**GIVEN RECORDS**
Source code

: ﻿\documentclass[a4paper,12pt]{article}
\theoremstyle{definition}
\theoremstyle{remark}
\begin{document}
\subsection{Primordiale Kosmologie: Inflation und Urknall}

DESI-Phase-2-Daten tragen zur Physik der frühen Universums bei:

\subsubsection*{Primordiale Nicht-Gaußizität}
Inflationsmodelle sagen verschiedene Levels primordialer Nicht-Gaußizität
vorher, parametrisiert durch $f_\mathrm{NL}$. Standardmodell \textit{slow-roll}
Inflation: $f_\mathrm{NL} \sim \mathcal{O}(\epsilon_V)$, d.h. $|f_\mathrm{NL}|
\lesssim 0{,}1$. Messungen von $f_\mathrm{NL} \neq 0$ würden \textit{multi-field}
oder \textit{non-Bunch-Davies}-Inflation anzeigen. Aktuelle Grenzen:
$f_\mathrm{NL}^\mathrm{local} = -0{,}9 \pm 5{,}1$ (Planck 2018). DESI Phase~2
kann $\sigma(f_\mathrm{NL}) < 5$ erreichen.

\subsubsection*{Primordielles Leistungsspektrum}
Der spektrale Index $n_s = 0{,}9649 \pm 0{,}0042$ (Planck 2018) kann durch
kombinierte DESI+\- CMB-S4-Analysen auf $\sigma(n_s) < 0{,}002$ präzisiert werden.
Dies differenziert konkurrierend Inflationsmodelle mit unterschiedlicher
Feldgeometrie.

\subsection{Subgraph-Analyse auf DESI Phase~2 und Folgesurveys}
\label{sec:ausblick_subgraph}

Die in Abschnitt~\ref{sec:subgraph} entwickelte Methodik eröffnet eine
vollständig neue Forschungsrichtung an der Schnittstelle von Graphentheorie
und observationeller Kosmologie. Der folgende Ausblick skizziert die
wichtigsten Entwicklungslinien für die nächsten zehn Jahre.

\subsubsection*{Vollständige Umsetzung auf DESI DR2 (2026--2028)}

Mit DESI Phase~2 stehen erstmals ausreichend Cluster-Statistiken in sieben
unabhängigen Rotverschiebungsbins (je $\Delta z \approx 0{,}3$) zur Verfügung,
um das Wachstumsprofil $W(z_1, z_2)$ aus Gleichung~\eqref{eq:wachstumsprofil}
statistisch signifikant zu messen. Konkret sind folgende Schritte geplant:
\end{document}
---
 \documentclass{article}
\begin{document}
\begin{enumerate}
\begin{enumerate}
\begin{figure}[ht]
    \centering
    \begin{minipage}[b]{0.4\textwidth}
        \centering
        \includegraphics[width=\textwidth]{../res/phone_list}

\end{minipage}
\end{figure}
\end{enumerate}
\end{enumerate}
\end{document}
--
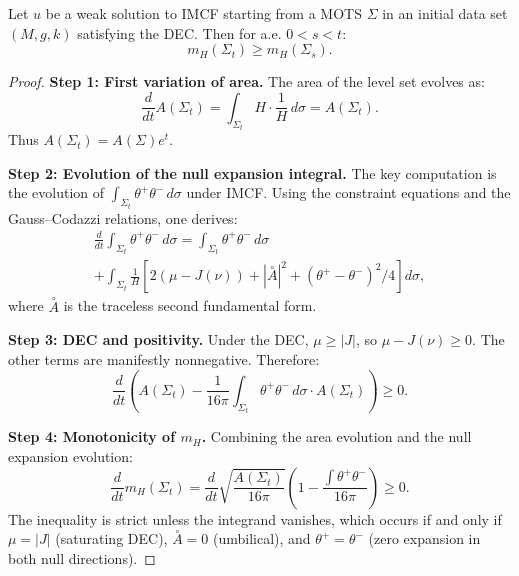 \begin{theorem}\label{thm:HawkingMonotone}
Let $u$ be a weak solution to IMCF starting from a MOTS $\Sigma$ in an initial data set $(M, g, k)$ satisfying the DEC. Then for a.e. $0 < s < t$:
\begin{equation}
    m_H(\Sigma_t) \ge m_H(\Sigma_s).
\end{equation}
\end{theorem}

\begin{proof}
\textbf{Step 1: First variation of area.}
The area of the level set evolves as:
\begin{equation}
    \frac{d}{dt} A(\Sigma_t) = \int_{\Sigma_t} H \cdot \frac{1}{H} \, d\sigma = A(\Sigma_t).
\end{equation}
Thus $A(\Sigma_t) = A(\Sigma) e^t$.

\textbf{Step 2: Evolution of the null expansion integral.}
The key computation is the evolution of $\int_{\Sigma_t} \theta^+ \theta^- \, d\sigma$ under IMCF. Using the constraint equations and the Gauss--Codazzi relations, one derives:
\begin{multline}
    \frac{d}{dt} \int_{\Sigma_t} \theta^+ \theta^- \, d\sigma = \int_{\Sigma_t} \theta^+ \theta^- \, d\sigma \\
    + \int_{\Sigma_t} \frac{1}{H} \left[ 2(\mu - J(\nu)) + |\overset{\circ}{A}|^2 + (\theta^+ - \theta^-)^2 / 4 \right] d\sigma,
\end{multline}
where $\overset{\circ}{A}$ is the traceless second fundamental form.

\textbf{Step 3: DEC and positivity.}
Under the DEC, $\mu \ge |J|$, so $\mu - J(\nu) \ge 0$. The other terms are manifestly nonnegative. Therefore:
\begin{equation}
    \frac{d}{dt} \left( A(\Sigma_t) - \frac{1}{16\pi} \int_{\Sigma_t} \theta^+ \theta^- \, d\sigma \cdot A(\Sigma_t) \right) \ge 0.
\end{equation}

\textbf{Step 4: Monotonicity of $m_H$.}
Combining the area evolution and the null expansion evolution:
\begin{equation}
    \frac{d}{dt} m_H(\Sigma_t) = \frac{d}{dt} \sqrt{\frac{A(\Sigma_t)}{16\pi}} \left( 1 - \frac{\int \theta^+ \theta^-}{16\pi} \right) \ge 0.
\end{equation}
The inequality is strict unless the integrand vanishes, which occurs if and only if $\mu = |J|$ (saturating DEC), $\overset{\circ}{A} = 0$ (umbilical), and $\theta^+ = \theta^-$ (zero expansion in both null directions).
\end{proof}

**INSTRUCTIONS TO FOLLOW**
Every line with the string "folgende" in the material should be returned.

**EXERCISE ANSWER**
und observationeller Kosmologie. Der folgende Ausblick skizziert die
statistisch signifikant zu messen. Konkret sind folgende Schritte geplant:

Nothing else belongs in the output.